[[ Supplied records open ]]
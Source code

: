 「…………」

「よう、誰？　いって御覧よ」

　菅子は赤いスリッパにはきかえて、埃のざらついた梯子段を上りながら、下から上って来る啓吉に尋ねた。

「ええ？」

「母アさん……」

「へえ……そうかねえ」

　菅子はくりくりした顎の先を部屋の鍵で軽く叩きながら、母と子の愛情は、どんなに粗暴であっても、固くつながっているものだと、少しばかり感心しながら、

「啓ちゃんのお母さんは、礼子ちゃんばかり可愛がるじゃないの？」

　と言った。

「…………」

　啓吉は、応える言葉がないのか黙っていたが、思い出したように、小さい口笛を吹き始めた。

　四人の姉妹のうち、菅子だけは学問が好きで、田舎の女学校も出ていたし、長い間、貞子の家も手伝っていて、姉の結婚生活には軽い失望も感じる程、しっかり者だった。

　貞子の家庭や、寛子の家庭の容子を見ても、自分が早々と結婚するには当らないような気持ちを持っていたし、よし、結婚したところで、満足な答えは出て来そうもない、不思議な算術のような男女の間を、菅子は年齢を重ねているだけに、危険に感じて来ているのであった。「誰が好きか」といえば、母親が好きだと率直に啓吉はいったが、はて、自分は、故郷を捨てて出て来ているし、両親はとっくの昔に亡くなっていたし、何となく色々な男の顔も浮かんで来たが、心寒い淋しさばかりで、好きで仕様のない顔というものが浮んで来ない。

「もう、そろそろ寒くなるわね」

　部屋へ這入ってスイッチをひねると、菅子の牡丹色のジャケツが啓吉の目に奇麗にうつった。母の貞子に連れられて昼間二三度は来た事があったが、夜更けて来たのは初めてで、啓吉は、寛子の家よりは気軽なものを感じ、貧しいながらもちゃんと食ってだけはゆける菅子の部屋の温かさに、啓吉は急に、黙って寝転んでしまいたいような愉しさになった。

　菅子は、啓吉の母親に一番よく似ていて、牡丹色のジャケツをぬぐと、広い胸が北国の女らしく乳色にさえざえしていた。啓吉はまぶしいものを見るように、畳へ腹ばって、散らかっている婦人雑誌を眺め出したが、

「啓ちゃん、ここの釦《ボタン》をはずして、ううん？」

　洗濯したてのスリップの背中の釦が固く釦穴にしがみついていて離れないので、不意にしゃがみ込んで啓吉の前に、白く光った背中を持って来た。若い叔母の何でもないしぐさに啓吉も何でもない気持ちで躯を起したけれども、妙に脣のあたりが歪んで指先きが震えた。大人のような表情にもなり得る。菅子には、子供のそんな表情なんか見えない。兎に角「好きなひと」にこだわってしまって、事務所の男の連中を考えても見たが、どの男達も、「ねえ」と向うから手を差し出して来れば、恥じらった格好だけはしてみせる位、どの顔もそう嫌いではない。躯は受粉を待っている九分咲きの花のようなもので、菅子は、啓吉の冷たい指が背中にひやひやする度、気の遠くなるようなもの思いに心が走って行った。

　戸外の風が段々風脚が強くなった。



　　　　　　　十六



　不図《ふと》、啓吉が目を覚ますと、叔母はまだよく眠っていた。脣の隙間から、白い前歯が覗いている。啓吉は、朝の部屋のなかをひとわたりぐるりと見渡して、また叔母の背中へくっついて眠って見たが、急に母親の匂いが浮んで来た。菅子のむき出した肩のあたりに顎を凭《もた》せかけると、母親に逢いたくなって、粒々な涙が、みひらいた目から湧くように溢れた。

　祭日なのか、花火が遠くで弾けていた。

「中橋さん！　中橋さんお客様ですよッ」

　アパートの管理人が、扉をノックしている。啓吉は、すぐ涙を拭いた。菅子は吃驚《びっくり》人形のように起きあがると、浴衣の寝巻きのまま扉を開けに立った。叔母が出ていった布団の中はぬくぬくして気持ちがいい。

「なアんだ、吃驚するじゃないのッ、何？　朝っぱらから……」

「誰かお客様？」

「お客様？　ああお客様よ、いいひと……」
[[ Supplied records closed ]]
*What needs to be done*. Reproduce only the lines above spanning from the line containing "不図《ふと》、啓吉が目を覚ま" through the line containing "アパートの管理人が、扉をノッ", word for word.

*Exercise response*.
　不図《ふと》、啓吉が目を覚ますと、叔母はまだよく眠っていた。脣の隙間から、白い前歯が覗いている。啓吉は、朝の部屋のなかをひとわたりぐるりと見渡して、また叔母の背中へくっついて眠って見たが、急に母親の匂いが浮んで来た。菅子のむき出した肩のあたりに顎を凭《もた》せかけると、母親に逢いたくなって、粒々な涙が、みひらいた目から湧くように溢れた。

　祭日なのか、花火が遠くで弾けていた。

「中橋さん！　中橋さんお客様ですよッ」

　アパートの管理人が、扉をノックしている。啓吉は、すぐ涙を拭いた。菅子は吃驚《びっくり》人形のように起きあがると、浴衣の寝巻きのまま扉を開けに立った。叔母が出ていった布団の中はぬくぬくして気持ちがいい。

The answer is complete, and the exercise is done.